This Wise Owl :
Cue Energy Resources Limited (CUE)
Sector Energy
Index none
Market Capitalisation $148m
Strategy
Recommended Date 28/4/2008
Share Price * $0.25
12 Month Price Target $0.42
Suggested Stop Loss $0.15
* Price at close of trade on 28/04/2008
Wise-Owl Checklist
* Management are veterans of the oil and gas sector and have overseen the development of the company’s assets through exploration to production stages.
* Should oil prices remain firm, the company could generate in excess of $100m in revenues within the next two years.
* Revenues from Oyong, first production from Maari, and a third drill hole at the Wortel gas field are expected to be key share price drivers in the short term.
* Major shareholders include Todd Energy NZ (25%) and Singapore Petroleum (14.06%).
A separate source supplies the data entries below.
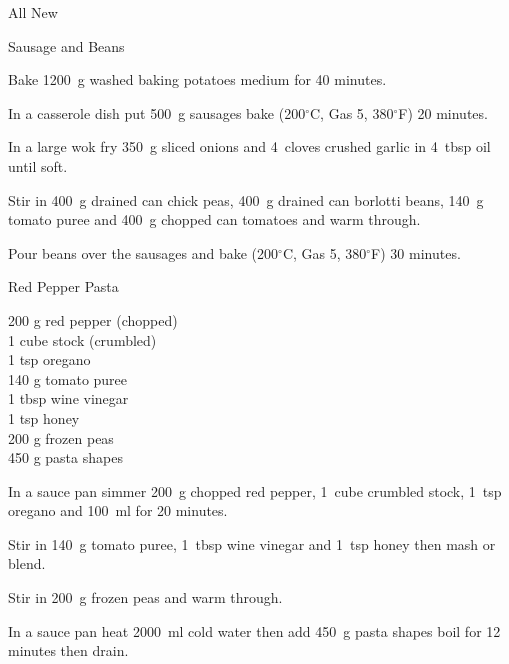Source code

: \begin{menu}{All New}
\begin{recipe}{2}{Sausage and Beans}
\begin{ingredients}
		\end{ingredients}
	
    \begin{instructions}
    \item 
      Bake 1200~g washed baking potatoes
      medium for 40 minutes.
    \item 
        In a casserole dish put
        500~g  sausages
        bake 
      (200$^{\circ}$C, Gas 5, 380$^{\circ}$F)
     20 minutes.
      \item 
        In a large wok fry
        350~g sliced onions
        and
        4~cloves crushed garlic
        in
        4~tbsp  oil
        until soft.
      \item 
        Stir in
        400~g drained can chick peas,
        400~g drained can borlotti beans,
        140~g  tomato puree
        and
        400~g chopped can tomatoes
        and warm through.
      \item 
        Pour beans over the sausages and bake 
      (200$^{\circ}$C, Gas 5, 380$^{\circ}$F)
     30 minutes.
      
    \end{instructions}
    \end{recipe}%
  
    \begin{recipe}{2}{Red Pepper Pasta}%
    
		\begin{ingredients}
		200 g red pepper (chopped) \\
	1 cube stock (crumbled) \\
	1 tsp oregano  \\
	140 g tomato puree  \\
	1 tbsp wine vinegar  \\
	1 tsp honey  \\
	200 g frozen peas  \\
	450 g pasta shapes  \\
	
		\end{ingredients}
	
    \begin{instructions}
    \item 
        In a sauce pan simmer
        200~g chopped red pepper,
        1~cube crumbled stock,
        1~tsp  oregano
        and
        100~ml  
        for 20 minutes.
      \item 
        Stir in
        140~g  tomato puree,
        1~tbsp  wine vinegar
        and
        1~tsp  honey
        then mash or blend.
      \item 
        Stir in
        200~g  frozen peas
        and warm through.
      \item 
      In a sauce pan heat
      2000~ml  cold water then add
      450~g  pasta shapes
      boil for 12
      minutes then drain.
    

\end{instructions}
\end{recipe}
\end{menu}
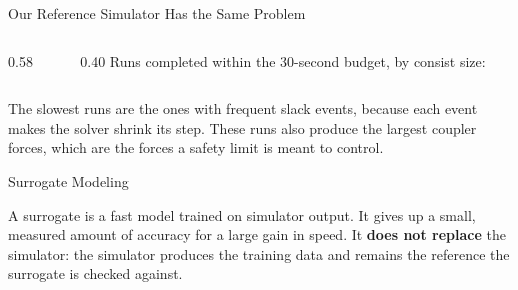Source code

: \begin{frame}{Our Reference Simulator Has the Same Problem}
  \vspace{-0.2em}
  \begin{columns}[T,onlytextwidth]
    \begin{column}{0.58\textwidth}
      \benchRegimeChart
      \vspace{-0.2em}
      \centering\benchLegend
    \end{column}
    \begin{column}{0.40\textwidth}
      \vspace{0.2em}
      {\small Runs completed within the 30-second budget, by consist size:}
      \vspace{0.5em}

      \begin{center}
        \vspace{0.45em}
        \vspace{0.45em}
      \end{center}
    \end{column}
  \end{columns}

  \vspace{0.1em}
  \begin{minipage}{0.95\textwidth}\scriptsize
    The slowest runs are the ones with frequent slack events, because each event
    makes the solver shrink its step. These runs also produce the largest coupler
    forces, which are the forces a safety limit is meant to control.
  \end{minipage}
\end{frame}

\begin{frame}{Surrogate Modeling}
  \vspace{0.8em}
  \centering
  \scalebox{0.86}{\surrogateFlow}

  \vspace{1.4em}
  \begin{minipage}{0.90\textwidth}\small
    A surrogate is a fast model trained on simulator output. It gives up a small,
    measured amount of accuracy for a large gain in speed. It \textbf{does not
    replace} the simulator: the simulator produces the training data and remains
    the reference the surrogate is checked against.
  \end{minipage}
\end{frame}

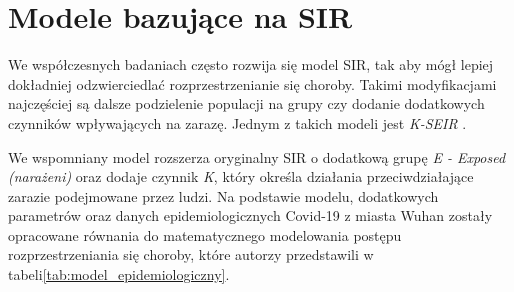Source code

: \section{\textbf{Modele bazujące na SIR}}

We współczesnych badaniach często rozwija się model SIR, tak aby mógł lepiej dokładniej odzwierciedlać rozprzestrzenianie się choroby. Takimi modyfikacjami najczęściej są dalsze podzielenie populacji na grupy czy dodanie dodatkowych czynników wpływających na zarazę. Jednym z takich modeli jest \textit {K-SEIR}
\cite{bib:artykul}.

We wspomniany model rozszerza oryginalny SIR o dodatkową grupę \textit { E - Exposed (narażeni)} oraz dodaje czynnik \textit {K}, który określa działania przeciwdziałające zarazie podejmowane przez ludzi. Na podstawie modelu, dodatkowych parametrów oraz danych epidemiologicznych Covid-19 z miasta Wuhan zostały opracowane równania do matematycznego modelowania postępu rozprzestrzeniania się choroby, które autorzy przedstawili w tabeli\ref{tab:model_epidemiologiczny}.

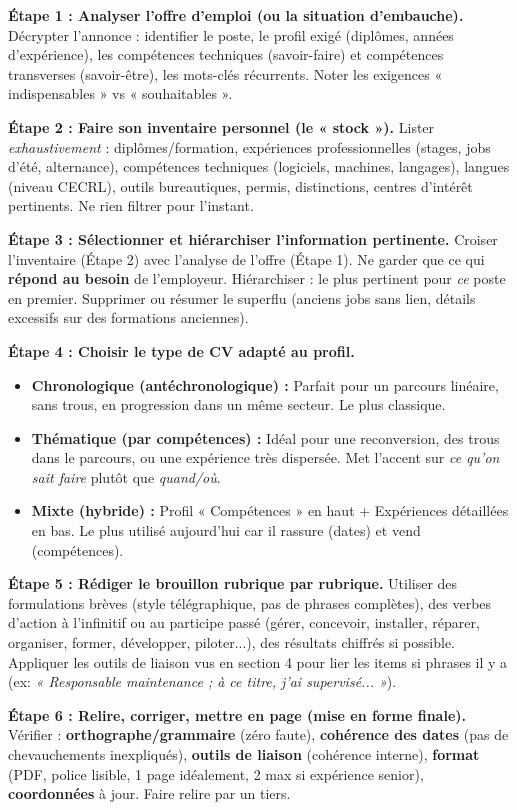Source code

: \documentclass[11pt]{article}
\newcommand{\cle}[1]{{\popxbold\color{popdark}#1}}
\begin{document}
\begin{methode}
\textbf{Étape 1 : Analyser l'offre d'emploi (ou la situation d'embauche).}
Décrypter l'annonce : identifier le \cle{poste}, le \cle{profil exigé} (diplômes, années d'expérience), les \cle{compétences techniques} (savoir-faire) et \cle{compétences transverses} (savoir-être), les \cle{mots-clés} récurrents. Noter les exigences « indispensables » vs « souhaitables ».

\textbf{Étape 2 : Faire son inventaire personnel (le « stock »).}
Lister \emph{exhaustivement} : diplômes/formation, expériences professionnelles (stages, jobs d'été, alternance), compétences techniques (logiciels, machines, langages), langues (niveau CECRL), outils bureautiques, permis, distinctions, centres d'intérêt pertinents. Ne rien filtrer pour l'instant.

\textbf{Étape 3 : Sélectionner et hiérarchiser l'information pertinente.}
Croiser l'inventaire (Étape 2) avec l'analyse de l'offre (Étape 1). Ne garder que ce qui \textbf{répond au besoin} de l'employeur. Hiérarchiser : le plus pertinent pour \emph{ce} poste en premier. Supprimer ou résumer le superflu (anciens jobs sans lien, détails excessifs sur des formations anciennes).

\textbf{Étape 4 : Choisir le type de CV adapté au profil.}
\begin{itemize}
    \item \textbf{Chronologique (antéchronologique) :} Parfait pour un parcours linéaire, sans trous, en progression dans un même secteur. Le plus classique.
    \item \textbf{Thématique (par compétences) :} Idéal pour une reconversion, des trous dans le parcours, ou une expérience très dispersée. Met l'accent sur \emph{ce qu'on sait faire} plutôt que \emph{quand/où}.
    \item \textbf{Mixte (hybride) :} Profil « Compétences » en haut + Expériences détaillées en bas. Le plus utilisé aujourd'hui car il rassure (dates) et vend (compétences).
\end{itemize}

\textbf{Étape 5 : Rédiger le brouillon rubrique par rubrique.}
Utiliser des \cle{formulations brèves} (style télégraphique, pas de phrases complètes), des \cle{verbes d'action} à l'infinitif ou au participe passé (gérer, concevoir, installer, réparer, organiser, former, développer, piloter...), des \cle{résultats chiffrés} si possible. Appliquer les outils de liaison vus en section 4 pour lier les items si phrases il y a (ex: \emph{« Responsable maintenance ; à ce titre, j'ai supervisé... »}).

\textbf{Étape 6 : Relire, corriger, mettre en page (mise en forme finale).}
Vérifier : \textbf{orthographe/grammaire} (zéro faute), \textbf{cohérence des dates} (pas de chevauchements inexpliqués), \textbf{outils de liaison} (cohérence interne), \textbf{format} (PDF, police lisible, 1 page idéalement, 2 max si expérience senior), \textbf{coordonnées} à jour. Faire relire par un tiers.
\end{methode}
\end{document}
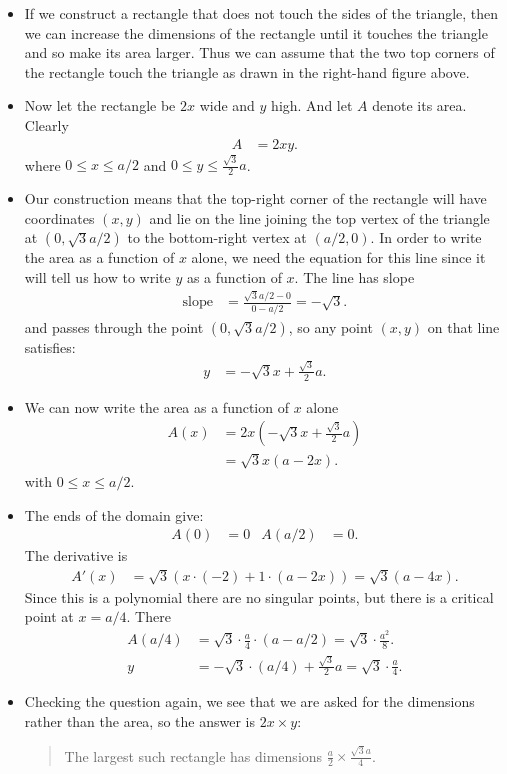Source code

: \begin{eg}
\begin{itemize}
\item If we construct a rectangle that does not touch the sides of the
triangle, then we can increase the dimensions of the rectangle until it touches
the triangle and so make its area larger. Thus we can assume that the
two top corners of the rectangle touch the triangle as drawn in the
right-hand figure above.

\item Now let the rectangle be $2x$ wide and $y$ high. And let $A$ denote its
area. Clearly
\begin{align*}
  A &= 2xy.
\end{align*}
where $0 \leq x \leq a/2$ and $0\leq y\leq \frac{\sqrt{3}}{2}a$.


\item Our construction means that the top-right corner of the rectangle will
have coordinates $(x,y)$ and lie on the line joining the top vertex of the
triangle at $(0,\sqrt{3}a/2)$ to the bottom-right vertex at $(a/2,0)$. In order
to write the area as a function of $x$ alone, we need the equation for this
line since it will tell us how to write $y$ as a function of $x$. The line has
slope
\begin{align*}
  \text{slope} &= \frac{\sqrt{3}a/2 - 0}{0-a/2} = -\sqrt{3}.
\end{align*}
and passes through the point $(0,\sqrt{3}a/2)$, so any point $(x,y)$ on that
line satisfies:
\begin{align*}
  y &= -\sqrt{3}x + \frac{\sqrt{3}}{2}a.
\end{align*}
\item We can now write the area as a function of $x$ alone
\begin{align*}
  A(x) &= 2x \left( -\sqrt{3}x + \frac{\sqrt{3}}{2}a \right)\\
  &= \sqrt{3} x(a-2x).
\end{align*}
with $0\leq x \leq a/2$.
\item The ends of the domain give:
\begin{align*}
  A(0) &= 0 & A(a/2) &= 0.
\end{align*}
The derivative is
\begin{align*}
  A'(x) &= \sqrt{3} \left( x \cdot (-2) + 1 \cdot (a-2x) \right) = \sqrt{3}
(a-4x).
\end{align*}
Since this is a polynomial there are no singular points, but there is a
critical point at $x=a/4$. There
\begin{align*}
  A(a/4) &= \sqrt{3} \cdot \frac{a}{4} \cdot (a - a/2) = \sqrt{3} \cdot
\frac{a^2}{8}. \\
  y &= -\sqrt{3}\cdot (a/4) + \frac{\sqrt{3}}{2} a = \sqrt{3}\cdot \frac{a}{4}.
\end{align*}
\item Checking the question again, we see that we are asked for the dimensions
rather than the area, so the answer is $2x \times y$:
\begin{quote}
 The largest such rectangle has dimensions $\frac{a}{2} \times \frac{\sqrt{3}
a}{4}$.
\end{quote}


\end{itemize}
\end{eg}
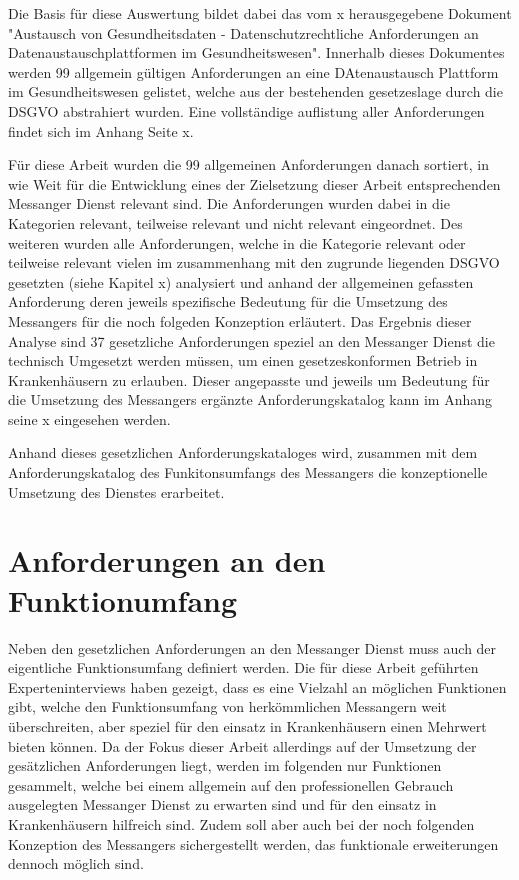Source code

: Die Basis für diese Auswertung bildet dabei das vom x herausgegebene Dokument "Austausch von Gesundheitsdaten - Datenschutzrechtliche Anforderungen an Datenaustauschplattformen im Gesundheitswesen". Innerhalb dieses Dokumentes werden 99 allgemein gültigen Anforderungen an eine DAtenaustausch Plattform im Gesundheitswesen gelistet, welche aus der bestehenden gesetzeslage durch die DSGVO abstrahiert wurden.
Eine vollständige auflistung aller Anforderungen findet sich im Anhang Seite x.

Für diese Arbeit wurden die 99 allgemeinen Anforderungen danach sortiert, in wie Weit für die Entwicklung eines der Zielsetzung dieser Arbeit entsprechenden Messanger Dienst relevant sind. Die Anforderungen wurden dabei in die Kategorien relevant, teilweise relevant und nicht relevant eingeordnet. Des weiteren wurden alle Anforderungen, welche in die Kategorie relevant oder teilweise relevant vielen im zusammenhang mit den zugrunde liegenden DSGVO gesetzten (siehe Kapitel x) analysiert und anhand der allgemeinen gefassten Anforderung deren jeweils spezifische Bedeutung für die Umsetzung des Messangers für die noch folgeden Konzeption erläutert. Das Ergebnis dieser Analyse sind 37 gesetzliche Anforderungen speziel an den Messanger Dienst die technisch Umgesetzt werden müssen, um einen gesetzeskonformen Betrieb in Krankenhäusern zu erlauben. Dieser angepasste und jeweils um Bedeutung für die Umsetzung des Messangers ergänzte Anforderungskatalog kann im Anhang seine x eingesehen werden.

Anhand dieses gesetzlichen Anforderungskataloges wird, zusammen mit dem Anforderungskatalog des Funkitonsumfangs des Messangers die konzeptionelle Umsetzung des Dienstes erarbeitet.

\section{Anforderungen an den Funktionumfang}\label{section:pdimsbd}
Neben den gesetzlichen Anforderungen an den Messanger Dienst muss auch der eigentliche Funktionsumfang definiert werden. Die für diese Arbeit geführten Experteninterviews haben gezeigt, dass es eine Vielzahl an möglichen Funktionen gibt, welche den Funktionsumfang von herkömmlichen Messangern weit überschreiten, aber speziel für den einsatz in Krankenhäusern einen Mehrwert bieten können.
Da der Fokus dieser Arbeit allerdings auf der Umsetzung der gesätzlichen Anforderungen liegt, werden im folgenden nur Funktionen gesammelt, welche bei einem allgemein auf den professionellen Gebrauch ausgelegten Messanger Dienst zu erwarten sind und für den einsatz in Krankenhäusern hilfreich sind. Zudem soll aber auch bei der noch folgenden Konzeption des Messangers sichergestellt werden, das funktionale erweiterungen dennoch möglich sind.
* The stock appears to be breaking out of a 5 month consolidation pattern, and from a multiyear perspective is moving within a symmetrical triangle pattern.
Summary
Cue Energy Resources aims to drive share holder value by developing its established and geographically diversified hydrocarbon inventory towards production. After years of exploration and appraisal, its total proven and probable (2P) oil reserves now stand at 3.49million barrels, while 2P gas reserves stand at 365billion cubic feet (bcf). Cue already receives revenues from its minority share in the SE Gobe oil field in PNG. However the company’s growth prospects hinge on the development of its other oil and gas assets, particularly the Oyong in Indonesia and the Maari Oil Field in New Zealand. Oil production at Oyong has already commenced, while first oil is expected at Maari in Q308. On going development of projects and the onset of additional revenues are expected to be key share price drivers during the year ahead.
Background
Cue Energy Resources (CUE) is an emerging oil and gas producer with a focus on Australia, New Zealand, and South East Asia. Cue intends to grow its value in excess of $500m by developing a range of exploration and near term production assets. Given the company’s relatively large market cap, production setbacks or lower than expected flow rates are key risks facing the stock, along with oil and gas prices. However the company’s very large undeveloped gas reserves should provide valuation support over the longer term.
Investment Summary
The commencement of first oil production from the Oyong field in Indonesia in September last year timed well with the oil price surging to record highs. The next phase of development at Oyong will involve extraction of its gas reserves which stand at 80-103bcf. First production at a rate of 60m cubic feet per day is targeted for Q309. Boosting the potential for gas production at Oyong, was a nearby discovery known as Wortel. Wortel’s close proximity to Oyong allows the possibility of developing Wortel gas through Oyong facilities, with Wortel gas potentially coming on stream at the same time as Oyong gas. Cue’s other key development is its 5% interest in the Maari oil field in NZ, which is due to commence production in Q308 with full production by early 2009. In addition to Maari, the Wortel and Oyong gas fields will attract much of the market’s focus over the year ahead. However from a longer term perspective, we are encouraged by the fact that Cue’s estimated gas reserves at Wortel and Oyong form only 6.6% of the company’s overall estimated gas portfolio.